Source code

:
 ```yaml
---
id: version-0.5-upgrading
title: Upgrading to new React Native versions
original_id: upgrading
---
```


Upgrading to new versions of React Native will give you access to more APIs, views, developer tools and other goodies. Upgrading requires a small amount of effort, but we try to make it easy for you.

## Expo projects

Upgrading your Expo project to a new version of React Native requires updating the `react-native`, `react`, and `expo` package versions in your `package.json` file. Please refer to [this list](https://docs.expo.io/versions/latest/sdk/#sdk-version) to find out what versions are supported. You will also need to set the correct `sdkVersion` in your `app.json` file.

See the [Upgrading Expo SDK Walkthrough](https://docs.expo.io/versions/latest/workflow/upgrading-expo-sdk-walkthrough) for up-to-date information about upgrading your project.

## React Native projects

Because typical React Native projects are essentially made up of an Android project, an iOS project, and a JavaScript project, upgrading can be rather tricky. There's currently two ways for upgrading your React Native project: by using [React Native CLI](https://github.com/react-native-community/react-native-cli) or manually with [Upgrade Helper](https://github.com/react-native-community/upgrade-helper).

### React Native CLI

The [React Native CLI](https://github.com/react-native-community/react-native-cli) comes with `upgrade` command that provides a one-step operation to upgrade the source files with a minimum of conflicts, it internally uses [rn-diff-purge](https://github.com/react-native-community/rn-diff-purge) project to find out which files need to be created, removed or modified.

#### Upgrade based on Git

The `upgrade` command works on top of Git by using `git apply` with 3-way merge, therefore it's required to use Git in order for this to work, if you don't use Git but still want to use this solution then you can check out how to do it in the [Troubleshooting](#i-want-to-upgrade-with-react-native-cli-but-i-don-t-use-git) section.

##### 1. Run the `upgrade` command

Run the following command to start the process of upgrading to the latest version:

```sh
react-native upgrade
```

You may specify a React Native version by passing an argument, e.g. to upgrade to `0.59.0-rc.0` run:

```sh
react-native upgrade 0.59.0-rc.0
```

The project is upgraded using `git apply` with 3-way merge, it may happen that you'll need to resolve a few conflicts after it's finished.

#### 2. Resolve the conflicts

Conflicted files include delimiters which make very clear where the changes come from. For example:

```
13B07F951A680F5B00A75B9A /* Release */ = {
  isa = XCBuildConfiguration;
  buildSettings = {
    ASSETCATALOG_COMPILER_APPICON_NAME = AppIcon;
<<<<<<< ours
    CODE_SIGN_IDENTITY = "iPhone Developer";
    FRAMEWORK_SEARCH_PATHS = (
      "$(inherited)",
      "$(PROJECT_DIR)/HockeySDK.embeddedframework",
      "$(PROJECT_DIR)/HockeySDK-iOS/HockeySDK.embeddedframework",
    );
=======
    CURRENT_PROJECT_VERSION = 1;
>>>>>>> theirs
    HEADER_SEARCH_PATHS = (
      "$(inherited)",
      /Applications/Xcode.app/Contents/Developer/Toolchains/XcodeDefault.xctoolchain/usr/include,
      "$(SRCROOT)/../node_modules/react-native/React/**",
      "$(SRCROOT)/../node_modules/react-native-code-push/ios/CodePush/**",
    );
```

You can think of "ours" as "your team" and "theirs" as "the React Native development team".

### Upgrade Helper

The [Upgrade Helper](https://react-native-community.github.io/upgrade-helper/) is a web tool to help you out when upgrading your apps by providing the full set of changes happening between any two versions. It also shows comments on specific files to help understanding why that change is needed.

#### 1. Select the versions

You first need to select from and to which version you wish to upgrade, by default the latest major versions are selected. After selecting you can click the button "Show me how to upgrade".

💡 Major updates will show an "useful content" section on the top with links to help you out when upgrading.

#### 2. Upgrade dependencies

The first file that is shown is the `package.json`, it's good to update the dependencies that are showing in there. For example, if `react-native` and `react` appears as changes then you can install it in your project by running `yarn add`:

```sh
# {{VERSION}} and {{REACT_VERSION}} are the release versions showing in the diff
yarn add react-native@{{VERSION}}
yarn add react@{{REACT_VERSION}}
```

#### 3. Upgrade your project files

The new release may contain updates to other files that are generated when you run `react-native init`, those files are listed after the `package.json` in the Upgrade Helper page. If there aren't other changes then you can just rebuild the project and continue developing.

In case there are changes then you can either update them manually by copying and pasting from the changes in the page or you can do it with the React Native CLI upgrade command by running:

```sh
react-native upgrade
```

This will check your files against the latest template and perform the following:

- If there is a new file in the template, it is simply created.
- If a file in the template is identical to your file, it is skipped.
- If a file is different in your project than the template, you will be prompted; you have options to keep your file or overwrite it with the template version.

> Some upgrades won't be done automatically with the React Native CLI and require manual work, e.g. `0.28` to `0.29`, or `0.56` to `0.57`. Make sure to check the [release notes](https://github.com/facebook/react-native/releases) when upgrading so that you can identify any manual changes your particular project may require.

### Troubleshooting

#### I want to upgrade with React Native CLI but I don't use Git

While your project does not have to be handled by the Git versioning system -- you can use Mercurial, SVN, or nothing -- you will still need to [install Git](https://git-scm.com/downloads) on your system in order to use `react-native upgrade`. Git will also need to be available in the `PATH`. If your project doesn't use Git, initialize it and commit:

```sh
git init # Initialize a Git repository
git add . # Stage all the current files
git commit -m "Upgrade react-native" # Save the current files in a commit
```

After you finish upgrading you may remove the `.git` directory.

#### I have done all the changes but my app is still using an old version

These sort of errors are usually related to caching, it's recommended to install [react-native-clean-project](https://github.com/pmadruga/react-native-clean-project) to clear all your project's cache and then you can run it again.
---
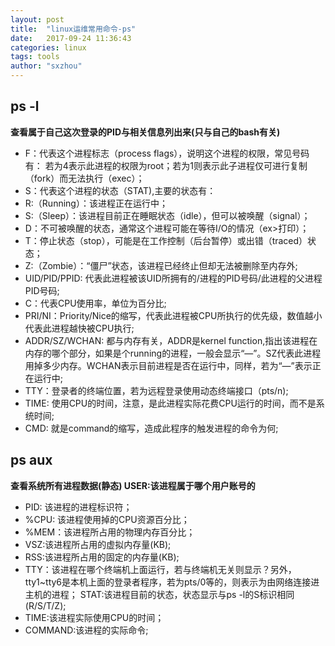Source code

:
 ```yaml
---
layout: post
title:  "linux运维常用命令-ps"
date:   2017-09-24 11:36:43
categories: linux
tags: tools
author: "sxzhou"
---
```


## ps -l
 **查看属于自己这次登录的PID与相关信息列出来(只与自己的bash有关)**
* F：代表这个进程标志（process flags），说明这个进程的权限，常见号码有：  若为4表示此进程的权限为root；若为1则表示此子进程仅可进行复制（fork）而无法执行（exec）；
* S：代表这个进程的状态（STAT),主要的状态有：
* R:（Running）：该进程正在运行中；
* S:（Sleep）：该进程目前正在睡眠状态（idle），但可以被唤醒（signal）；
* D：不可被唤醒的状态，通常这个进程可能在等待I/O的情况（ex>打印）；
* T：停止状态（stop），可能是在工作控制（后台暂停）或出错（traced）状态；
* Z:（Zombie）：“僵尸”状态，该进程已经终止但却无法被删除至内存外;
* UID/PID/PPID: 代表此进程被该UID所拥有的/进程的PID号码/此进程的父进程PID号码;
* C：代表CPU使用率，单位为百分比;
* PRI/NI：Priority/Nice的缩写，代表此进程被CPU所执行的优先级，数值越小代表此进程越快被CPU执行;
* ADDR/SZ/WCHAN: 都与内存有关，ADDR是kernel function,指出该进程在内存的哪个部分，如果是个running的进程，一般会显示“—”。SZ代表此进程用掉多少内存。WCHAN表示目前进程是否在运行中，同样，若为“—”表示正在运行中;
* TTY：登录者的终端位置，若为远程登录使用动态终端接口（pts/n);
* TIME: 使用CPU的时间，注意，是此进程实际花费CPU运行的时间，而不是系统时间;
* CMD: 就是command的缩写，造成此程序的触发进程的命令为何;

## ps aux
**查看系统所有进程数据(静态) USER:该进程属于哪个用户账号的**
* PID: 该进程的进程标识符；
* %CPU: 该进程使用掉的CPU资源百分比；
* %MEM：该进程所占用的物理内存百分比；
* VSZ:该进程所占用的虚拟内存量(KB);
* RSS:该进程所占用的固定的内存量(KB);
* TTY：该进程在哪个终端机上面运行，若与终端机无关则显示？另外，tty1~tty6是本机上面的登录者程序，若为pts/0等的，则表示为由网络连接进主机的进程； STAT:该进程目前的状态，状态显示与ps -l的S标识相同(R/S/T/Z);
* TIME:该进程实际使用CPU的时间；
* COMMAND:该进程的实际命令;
--
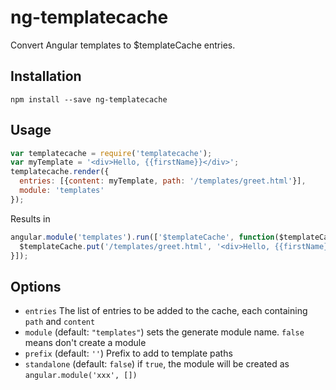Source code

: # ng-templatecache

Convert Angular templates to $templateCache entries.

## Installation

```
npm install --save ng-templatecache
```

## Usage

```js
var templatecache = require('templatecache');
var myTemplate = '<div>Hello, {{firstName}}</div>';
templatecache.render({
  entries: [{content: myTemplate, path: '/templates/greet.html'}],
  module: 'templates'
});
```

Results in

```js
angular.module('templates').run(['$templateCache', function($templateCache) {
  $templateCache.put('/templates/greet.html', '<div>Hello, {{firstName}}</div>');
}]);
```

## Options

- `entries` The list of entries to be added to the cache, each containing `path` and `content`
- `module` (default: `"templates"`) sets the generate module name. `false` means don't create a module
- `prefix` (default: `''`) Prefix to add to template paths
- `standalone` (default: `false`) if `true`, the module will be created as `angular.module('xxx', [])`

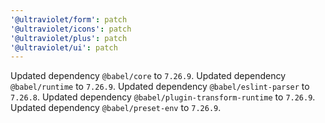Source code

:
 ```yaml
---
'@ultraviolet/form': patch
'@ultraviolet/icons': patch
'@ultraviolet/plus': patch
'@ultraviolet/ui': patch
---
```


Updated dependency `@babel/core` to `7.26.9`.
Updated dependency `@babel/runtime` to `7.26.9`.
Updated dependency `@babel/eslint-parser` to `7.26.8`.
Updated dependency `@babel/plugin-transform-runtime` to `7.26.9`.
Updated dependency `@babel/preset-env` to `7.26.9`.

● **Work item**
Begin with the line that has "#### 2. Upgrade dependencies" in the listing above and end after the line that has "- If a file is"; output those lines exactly.

● **Reply**
#### 2. Upgrade dependencies

The first file that is shown is the `package.json`, it's good to update the dependencies that are showing in there. For example, if `react-native` and `react` appears as changes then you can install it in your project by running `yarn add`:

```sh
# {{VERSION}} and {{REACT_VERSION}} are the release versions showing in the diff
yarn add react-native@{{VERSION}}
yarn add react@{{REACT_VERSION}}
```

#### 3. Upgrade your project files

The new release may contain updates to other files that are generated when you run `react-native init`, those files are listed after the `package.json` in the Upgrade Helper page. If there aren't other changes then you can just rebuild the project and continue developing.

In case there are changes then you can either update them manually by copying and pasting from the changes in the page or you can do it with the React Native CLI upgrade command by running:

```sh
react-native upgrade
```

This will check your files against the latest template and perform the following:

- If there is a new file in the template, it is simply created.
- If a file in the template is identical to your file, it is skipped.
- If a file is different in your project than the template, you will be prompted; you have options to keep your file or overwrite it with the template version.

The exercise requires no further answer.